Monmonier (1986) and Thapa (1988) proposed that the Douglas-Peucker algorithm could only be successfully applied when the reduction in scale was modest. Dettori and Falcidieno (1982), Deveau (1986) and Thapa (1988) have recently produced their own line simplification algorithms. Thapa moved away from the concept of retaining perceptually critical points in order to preserve the character of a line. He argued that the retention of all critical points resulted in spikes in the simplified line, and that whilst critical point detection is important, not all such points should be retained if the simplified line is to appear "smooth, uncluttered and aesthetically pleasing" (p 516). Thapa's algorithm therefore seeks to preserve the general shape of the line, rather than the critical points.

Although proponents of alternative algorithms and other workers have expressed specific reservations, as discussed above, we are unaware of a systematic and detailed analysis of the merits and the deficiencies of the Douglas-Peucker method. This is necessary since no single line simplification algorithm can satisfy all requirements. The Douglas-Peucker algorithm has been deemed cartographically sound by some prominent cartographers, at least when used with their test data. It cannot therefore be dismissed without a systematic evaluation and demonstration of its properties using more complex test data from widely used spatial databases.

The algorithm is sensitive to the orientation of geometric features. It will retain spiky detail but will tend to over-generalise variations within the tolerance band as demonstrated by Van Horn (1985). Figure 2a depicts an unfiltered section of the coastline around Carmarthen Bay (Dyfed, Wales). Figure 2b depicts the same coastline as simplified by the Douglas-Peucker algorithm. It can be seen that the creeks on the northern coast of the peninsula (extreme right) are retained at this level of simplification. The problem of unbalanced simplifications becomes progressively worse with increasing values of tolerance. Figure 2c depicts the same coastline in grossly simplified form. Much of the coastline has been over generalised, but the creek area has still been preserved in some detail.

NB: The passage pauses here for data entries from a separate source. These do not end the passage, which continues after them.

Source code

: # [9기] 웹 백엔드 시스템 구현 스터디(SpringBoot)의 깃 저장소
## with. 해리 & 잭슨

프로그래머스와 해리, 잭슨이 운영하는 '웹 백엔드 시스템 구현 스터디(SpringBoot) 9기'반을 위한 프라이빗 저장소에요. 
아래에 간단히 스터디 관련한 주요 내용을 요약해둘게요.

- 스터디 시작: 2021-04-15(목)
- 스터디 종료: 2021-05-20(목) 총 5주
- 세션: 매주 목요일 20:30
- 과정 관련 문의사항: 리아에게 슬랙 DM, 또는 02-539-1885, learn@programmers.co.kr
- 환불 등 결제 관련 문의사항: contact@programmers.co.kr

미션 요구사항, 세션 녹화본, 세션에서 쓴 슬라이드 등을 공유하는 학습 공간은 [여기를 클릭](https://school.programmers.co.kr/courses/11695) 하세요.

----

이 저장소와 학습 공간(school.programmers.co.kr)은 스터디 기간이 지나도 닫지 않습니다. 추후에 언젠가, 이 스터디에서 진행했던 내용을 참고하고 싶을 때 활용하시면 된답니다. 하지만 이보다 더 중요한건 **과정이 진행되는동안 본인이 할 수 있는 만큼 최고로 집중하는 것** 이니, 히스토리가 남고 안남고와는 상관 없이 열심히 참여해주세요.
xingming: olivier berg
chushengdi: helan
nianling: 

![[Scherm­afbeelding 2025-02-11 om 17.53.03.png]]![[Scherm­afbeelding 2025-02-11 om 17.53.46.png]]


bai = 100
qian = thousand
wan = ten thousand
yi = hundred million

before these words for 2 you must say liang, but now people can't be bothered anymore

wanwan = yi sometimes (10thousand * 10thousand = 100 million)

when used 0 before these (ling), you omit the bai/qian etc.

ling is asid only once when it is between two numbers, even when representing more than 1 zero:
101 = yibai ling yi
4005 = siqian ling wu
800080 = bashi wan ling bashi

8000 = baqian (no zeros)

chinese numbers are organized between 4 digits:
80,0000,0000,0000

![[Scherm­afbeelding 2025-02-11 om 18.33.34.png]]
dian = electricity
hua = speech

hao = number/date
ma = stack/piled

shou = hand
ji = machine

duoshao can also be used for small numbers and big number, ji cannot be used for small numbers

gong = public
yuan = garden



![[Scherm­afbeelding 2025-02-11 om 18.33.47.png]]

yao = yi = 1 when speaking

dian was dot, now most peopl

The detailed character of the line can be maintained through weeding when scale reduction is modest. With progressive reduction, such detail becomes unsightly and impedes communication and must therefore be eliminated by abstraction. Figure 2d shows a manually generalised version of the the Same coastline. Data for Figures 2a and 2d were independently digitised by different agencies from different source maps. As Jenks (1981) observed, digitising is error prone, and is in itself a generalising process. These Figures are therefore included to illustrate the type, rather than the accuracy of simplification. Thus, McMaster's criterion of preservation of angularity and minimal vector and areal displacement are good measures for retaining the detailed character of the line, i.e. for weeding, but are poor measures of simplification for caricatural generalisation.

Monmonier (1986), Thapa (1988) and other workers have suggested that the algorithm may be successfully applied when scale changes are modest, but that it is inappropriate when scale changes are great. Since this degradation of acceptability is not related to any variation in the inherent behaviour of the algorithm it must be related to changing objectives and expectations.

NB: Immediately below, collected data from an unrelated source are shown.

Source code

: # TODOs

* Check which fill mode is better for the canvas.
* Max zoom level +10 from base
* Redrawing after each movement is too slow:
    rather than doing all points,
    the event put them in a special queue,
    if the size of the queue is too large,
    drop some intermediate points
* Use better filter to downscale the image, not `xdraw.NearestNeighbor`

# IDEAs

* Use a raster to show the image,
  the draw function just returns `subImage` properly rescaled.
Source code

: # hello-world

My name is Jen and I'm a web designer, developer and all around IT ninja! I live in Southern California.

Differing objectives of generalisation

Jenks (1918) classified simplified representations into four categories based on three perceptual thresholds whose existence he verified by psychophysical testing. Applications, such as contour mapping, require simplified lines to appear very similar to the original, and are therefore subjected to relatively low levels of generalisation. Thematic maps can stand higher levels of simplification, but the maps must be recognisable, even if they are perceived as different from the original. Cartograms and newsmaps can be subjected to even further simplification as long as the maps remain recognisable. Cartograms (see Cuff and Mattson, 1982) often preserve only the topological relationships. Maps generalised beyond recognition should not be used. Figure 3 was produced from less than 1% of the original source data. The fact that this distinctive coastline is still recognisable may be construed by some to indicate that the Douglas-Peucker algorithm produces satisfactory results even at very high levels of simplification. However, recognition is partly based on a priori knowledge, context and expectations. The fact that the results are recognisable does not imply that they are cartographically sound.

Jenks' classification of simplified representations suggests that the objectives, and not just the degree of simplification, are variable. McMaster's mathematical measures of simplification and Muller's measures of self similarity and fractal dimensionality may be applicable to the evaluation of weeding algorithms and Jenks' class of minimally simplified maps. Alternative measures have to be formulated for other classes of more abstract simplifications. Current applications of these statistical measures do not distinguish between inadvertent and deliberate departures from the original line.

Strategies for coping with unbalanced simplifications

Van Horn (1985) and Buttenfield (1986) proposed alternative strategies for correcting the unbalanced simplifications resulting from use of a single tolerance value with the Douglas-Peucker algorithm. Van Horn succeeded in retaining some detail along what had previously been over-generalised sections of coastline by pre-processing the points to reduce their precision. His strategy involved moving points to the nearest corner of a grid cell, the resolution of which was tied to that of the display device and the scale of display. However, this strategy would theoretically worsen, rather than improve, deeply fretted and dense sections of coastline. Buttenfield (1986) attempted to identify different types of geomorphic features using statistical measures derived from Ballard's (1981) strip tree representation of lines. Ballard's work in turn was influenced by Peuker's (1975) method. She concluded that it was possible to recognise geometrically different types of lines, but that it was not possible to identify geomorphic features with any degree of certainty. She suggested that the segmentation of a line into its constituent geometric types could facilitate the use of a set of suitable tolerance values to achieve more balanced simplifications at given scales. In our opinion, it would also be necessary to identify complex lines which could not be simplified satisfactorily by use of the Douglas-Peucker algorithm. Figure 2c demonstrates that the mere increase of tolerance values is insufficient to produce a satisfactory generalisation of such complex lines.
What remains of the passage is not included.